§ Data:
____________
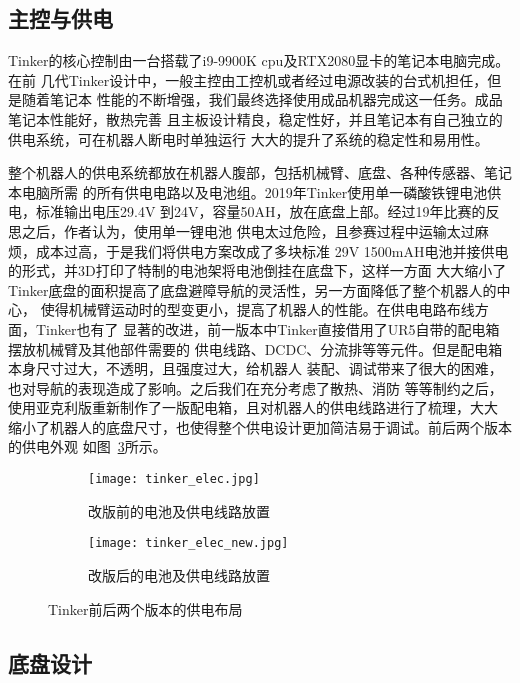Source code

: \subsection{主控与供电}

Tinker的核心控制由一台搭载了i9-9900K cpu及RTX2080显卡的笔记本电脑完成。在前
几代Tinker设计中，一般主控由工控机或者经过电源改装的台式机担任，但是随着笔记本
性能的不断增强，我们最终选择使用成品机器完成这一任务。成品笔记本性能好，散热完善
且主板设计精良，稳定性好，并且笔记本有自己独立的供电系统，可在机器人断电时单独运行
大大的提升了系统的稳定性和易用性。

整个机器人的供电系统都放在机器人腹部，包括机械臂、底盘、各种传感器、笔记本电脑所需
的所有供电电路以及电池组。2019年Tinker使用单一磷酸铁锂电池供电，标准输出电压29.4V
到24V，容量50AH，放在底盘上部。经过19年比赛的反思之后，作者认为，使用单一锂电池
供电太过危险，且参赛过程中运输太过麻烦，成本过高，于是我们将供电方案改成了多块标准
29V 1500mAH电池并接供电的形式，并3D打印了特制的电池架将电池倒挂在底盘下，这样一方面
大大缩小了Tinker底盘的面积提高了底盘避障导航的灵活性，另一方面降低了整个机器人的中心，
使得机械臂运动时的型变更小，提高了机器人的性能。在供电电路布线方面，Tinker也有了
显著的改进，前一版本中Tinker直接借用了UR5自带的配电箱摆放机械臂及其他部件需要的
供电线路、DCDC、分流排等等元件。但是配电箱本身尺寸过大，不透明，且强度过大，给机器人
装配、调试带来了很大的困难，也对导航的表现造成了影响。之后我们在充分考虑了散热、消防
等等制约之后，使用亚克利版重新制作了一版配电箱，且对机器人的供电线路进行了梳理，大大
缩小了机器人的底盘尺寸，也使得整个供电设计更加简洁易于调试。前后两个版本的供电外观
如图~\ref{fig:elec}所示。

\begin{figure}
\centering
\begin{subfigure}{.5\textwidth}
  \centering
  \texttt{[image: tinker\_elec.jpg]}
  \caption{改版前的电池及供电线路放置}
  \label{fig:old_elec}
\end{subfigure}%
\begin{subfigure}{.5\textwidth}
  \centering
  \texttt{[image: tinker\_elec\_new.jpg]}
  \caption{改版后的电池及供电线路放置}
  \label{fig:new_elec}
\end{subfigure}
\caption{Tinker前后两个版本的供电布局}
\label{fig:elec}
\end{figure}

\subsection{底盘设计}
____________
Where does the word "subfigure" appear in the records above? Return every line that holds it.

\begin{subfigure}{.5\textwidth}
\end{subfigure}%
\begin{subfigure}{.5\textwidth}
\end{subfigure}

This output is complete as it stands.